### Entries shown

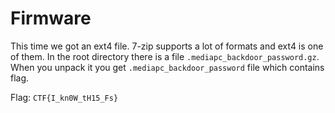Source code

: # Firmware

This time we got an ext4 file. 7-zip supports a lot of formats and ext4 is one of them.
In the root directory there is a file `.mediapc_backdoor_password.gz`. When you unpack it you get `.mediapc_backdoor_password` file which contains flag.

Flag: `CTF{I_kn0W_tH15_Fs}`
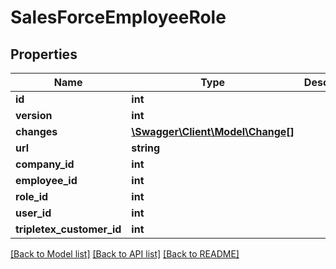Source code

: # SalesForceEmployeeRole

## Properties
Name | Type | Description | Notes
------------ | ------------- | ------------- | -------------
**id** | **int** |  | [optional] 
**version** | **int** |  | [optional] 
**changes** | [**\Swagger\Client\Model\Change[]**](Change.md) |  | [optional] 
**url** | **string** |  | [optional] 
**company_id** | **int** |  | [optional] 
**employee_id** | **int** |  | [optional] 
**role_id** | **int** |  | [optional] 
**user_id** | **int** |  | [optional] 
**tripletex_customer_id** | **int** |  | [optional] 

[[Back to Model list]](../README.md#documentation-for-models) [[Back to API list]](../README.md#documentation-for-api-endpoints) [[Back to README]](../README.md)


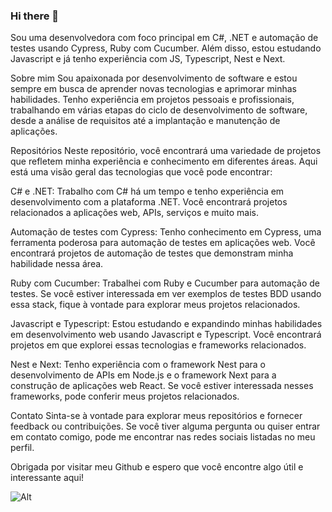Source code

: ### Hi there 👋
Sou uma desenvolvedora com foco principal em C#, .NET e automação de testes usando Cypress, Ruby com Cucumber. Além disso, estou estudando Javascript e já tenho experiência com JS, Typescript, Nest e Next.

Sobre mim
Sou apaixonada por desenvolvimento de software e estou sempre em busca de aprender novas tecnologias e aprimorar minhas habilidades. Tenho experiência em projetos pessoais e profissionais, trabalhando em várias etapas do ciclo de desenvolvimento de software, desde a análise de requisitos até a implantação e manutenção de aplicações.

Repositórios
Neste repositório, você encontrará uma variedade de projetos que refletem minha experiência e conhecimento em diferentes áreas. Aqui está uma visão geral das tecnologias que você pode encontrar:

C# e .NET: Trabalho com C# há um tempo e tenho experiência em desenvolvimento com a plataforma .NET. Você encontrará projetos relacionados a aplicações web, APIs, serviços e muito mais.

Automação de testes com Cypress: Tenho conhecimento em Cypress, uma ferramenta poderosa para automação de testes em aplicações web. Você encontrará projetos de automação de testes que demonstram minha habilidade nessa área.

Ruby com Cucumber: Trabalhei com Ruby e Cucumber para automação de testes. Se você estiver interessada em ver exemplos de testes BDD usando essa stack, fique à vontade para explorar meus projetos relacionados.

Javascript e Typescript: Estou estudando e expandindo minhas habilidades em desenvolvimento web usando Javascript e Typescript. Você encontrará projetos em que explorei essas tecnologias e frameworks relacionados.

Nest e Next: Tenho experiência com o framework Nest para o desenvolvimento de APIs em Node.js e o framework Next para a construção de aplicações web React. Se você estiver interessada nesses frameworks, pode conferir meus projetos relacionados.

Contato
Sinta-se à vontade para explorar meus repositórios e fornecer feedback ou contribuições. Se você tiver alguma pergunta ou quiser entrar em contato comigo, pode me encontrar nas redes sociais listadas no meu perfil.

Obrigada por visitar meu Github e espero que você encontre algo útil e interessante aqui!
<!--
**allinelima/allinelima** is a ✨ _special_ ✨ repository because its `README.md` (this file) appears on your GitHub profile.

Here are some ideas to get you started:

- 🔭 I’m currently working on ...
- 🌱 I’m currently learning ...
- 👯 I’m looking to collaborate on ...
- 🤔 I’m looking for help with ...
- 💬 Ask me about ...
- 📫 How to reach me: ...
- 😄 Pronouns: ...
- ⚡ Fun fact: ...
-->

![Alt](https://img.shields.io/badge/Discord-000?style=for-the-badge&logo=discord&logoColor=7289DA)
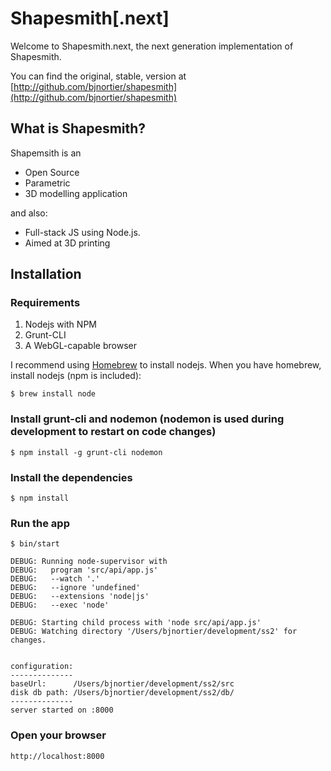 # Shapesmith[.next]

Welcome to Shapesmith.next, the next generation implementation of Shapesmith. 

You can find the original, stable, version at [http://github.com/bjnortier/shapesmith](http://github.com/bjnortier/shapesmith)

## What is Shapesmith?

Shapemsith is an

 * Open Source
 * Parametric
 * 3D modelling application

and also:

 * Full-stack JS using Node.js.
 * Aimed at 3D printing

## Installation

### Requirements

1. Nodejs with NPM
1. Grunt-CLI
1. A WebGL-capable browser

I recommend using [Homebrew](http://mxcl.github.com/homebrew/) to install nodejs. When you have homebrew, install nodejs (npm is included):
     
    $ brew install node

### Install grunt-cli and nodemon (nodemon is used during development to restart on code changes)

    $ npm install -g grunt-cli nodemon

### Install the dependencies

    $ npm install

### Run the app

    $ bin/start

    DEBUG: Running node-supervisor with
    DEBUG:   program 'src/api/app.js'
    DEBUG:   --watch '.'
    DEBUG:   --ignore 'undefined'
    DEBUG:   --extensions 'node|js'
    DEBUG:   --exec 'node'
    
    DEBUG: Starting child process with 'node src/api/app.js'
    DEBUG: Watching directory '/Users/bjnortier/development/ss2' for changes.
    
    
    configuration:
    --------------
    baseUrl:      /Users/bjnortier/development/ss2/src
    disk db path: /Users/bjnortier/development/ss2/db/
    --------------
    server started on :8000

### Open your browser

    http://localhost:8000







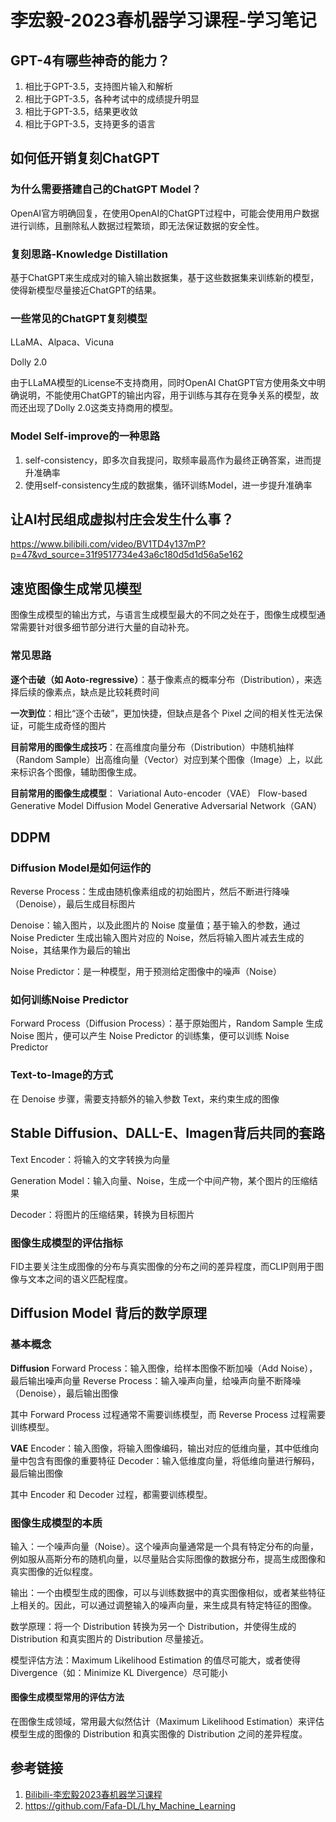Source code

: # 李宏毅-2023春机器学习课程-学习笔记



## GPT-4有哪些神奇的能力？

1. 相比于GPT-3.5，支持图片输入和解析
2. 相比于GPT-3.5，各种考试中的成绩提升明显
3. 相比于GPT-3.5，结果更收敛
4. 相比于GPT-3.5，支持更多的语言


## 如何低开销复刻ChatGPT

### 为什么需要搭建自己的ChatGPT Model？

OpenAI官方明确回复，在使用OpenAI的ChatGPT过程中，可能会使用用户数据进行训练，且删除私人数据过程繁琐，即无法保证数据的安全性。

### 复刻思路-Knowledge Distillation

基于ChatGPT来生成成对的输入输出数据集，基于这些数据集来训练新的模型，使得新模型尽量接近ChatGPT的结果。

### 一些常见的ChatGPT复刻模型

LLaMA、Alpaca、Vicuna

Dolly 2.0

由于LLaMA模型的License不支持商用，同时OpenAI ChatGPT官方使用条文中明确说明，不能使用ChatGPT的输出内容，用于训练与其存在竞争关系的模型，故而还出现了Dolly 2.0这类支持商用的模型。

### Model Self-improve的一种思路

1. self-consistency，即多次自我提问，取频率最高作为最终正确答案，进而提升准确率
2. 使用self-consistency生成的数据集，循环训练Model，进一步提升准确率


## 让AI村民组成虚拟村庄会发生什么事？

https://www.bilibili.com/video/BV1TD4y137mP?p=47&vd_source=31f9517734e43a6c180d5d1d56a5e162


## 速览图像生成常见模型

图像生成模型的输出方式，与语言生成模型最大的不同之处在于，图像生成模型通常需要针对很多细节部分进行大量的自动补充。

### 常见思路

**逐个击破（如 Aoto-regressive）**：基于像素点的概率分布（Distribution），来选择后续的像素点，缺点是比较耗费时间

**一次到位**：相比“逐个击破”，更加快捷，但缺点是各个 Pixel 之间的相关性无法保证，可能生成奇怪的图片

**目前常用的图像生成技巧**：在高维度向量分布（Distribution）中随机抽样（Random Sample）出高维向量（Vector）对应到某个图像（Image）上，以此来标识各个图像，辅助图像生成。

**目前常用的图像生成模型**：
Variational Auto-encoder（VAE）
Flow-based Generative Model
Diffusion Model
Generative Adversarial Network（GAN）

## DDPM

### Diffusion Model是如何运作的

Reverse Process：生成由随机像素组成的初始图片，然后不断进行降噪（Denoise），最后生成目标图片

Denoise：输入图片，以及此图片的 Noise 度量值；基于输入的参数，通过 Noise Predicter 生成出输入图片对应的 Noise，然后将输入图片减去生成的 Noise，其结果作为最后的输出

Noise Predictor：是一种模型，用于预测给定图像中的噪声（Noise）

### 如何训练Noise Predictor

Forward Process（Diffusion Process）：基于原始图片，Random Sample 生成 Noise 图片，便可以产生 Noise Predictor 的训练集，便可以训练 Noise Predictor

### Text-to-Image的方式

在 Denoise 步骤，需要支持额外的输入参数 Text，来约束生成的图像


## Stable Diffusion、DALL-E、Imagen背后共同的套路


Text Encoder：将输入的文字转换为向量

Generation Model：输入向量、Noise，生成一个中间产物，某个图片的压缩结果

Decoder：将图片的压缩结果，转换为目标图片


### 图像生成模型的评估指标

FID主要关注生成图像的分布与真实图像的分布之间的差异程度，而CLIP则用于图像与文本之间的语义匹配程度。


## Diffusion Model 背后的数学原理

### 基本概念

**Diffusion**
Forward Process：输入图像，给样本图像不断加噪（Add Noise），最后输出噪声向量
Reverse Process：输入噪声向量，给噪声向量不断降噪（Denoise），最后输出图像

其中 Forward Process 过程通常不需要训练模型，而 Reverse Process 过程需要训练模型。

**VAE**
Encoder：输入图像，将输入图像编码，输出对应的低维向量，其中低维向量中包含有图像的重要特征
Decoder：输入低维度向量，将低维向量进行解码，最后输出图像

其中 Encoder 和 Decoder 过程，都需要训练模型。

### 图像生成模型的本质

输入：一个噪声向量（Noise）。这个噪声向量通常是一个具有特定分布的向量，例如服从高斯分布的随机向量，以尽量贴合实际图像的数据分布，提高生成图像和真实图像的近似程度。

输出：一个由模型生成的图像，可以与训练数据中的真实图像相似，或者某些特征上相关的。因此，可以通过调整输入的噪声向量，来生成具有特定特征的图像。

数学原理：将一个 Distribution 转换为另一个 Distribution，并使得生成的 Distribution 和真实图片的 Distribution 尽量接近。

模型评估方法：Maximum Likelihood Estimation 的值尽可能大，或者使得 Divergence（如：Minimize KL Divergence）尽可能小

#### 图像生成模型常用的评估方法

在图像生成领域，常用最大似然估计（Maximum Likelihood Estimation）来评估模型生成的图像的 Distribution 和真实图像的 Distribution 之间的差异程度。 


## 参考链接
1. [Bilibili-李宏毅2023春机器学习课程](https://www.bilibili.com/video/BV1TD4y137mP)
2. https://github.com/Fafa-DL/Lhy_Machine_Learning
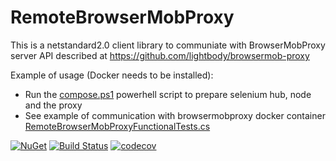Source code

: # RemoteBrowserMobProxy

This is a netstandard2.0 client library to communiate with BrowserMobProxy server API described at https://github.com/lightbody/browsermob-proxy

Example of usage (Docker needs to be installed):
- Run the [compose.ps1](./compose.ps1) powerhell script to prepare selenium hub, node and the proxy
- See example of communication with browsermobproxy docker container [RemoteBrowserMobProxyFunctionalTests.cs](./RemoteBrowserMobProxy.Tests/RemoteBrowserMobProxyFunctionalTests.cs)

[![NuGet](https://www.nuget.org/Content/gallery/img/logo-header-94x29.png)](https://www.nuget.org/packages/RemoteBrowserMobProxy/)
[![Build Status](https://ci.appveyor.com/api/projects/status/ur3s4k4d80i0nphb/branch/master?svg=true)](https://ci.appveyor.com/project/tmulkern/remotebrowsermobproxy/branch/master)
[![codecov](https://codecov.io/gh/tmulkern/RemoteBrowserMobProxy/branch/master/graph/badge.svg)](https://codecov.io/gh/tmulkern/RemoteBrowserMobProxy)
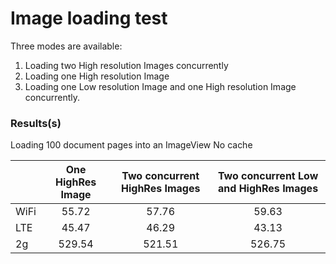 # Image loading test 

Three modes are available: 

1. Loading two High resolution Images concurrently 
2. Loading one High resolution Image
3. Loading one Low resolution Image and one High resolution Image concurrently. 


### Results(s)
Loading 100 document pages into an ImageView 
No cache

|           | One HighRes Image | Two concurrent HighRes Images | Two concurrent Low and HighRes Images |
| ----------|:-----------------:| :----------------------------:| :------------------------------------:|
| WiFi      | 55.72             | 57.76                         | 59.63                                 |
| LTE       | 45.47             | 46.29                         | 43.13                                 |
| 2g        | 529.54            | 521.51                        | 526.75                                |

######

■ Exercise brief: Across the entries above, find each line with the word "Generative" and please copy it out.

■ Result of the task:
Flow-based Generative Model
Generative Adversarial Network（GAN）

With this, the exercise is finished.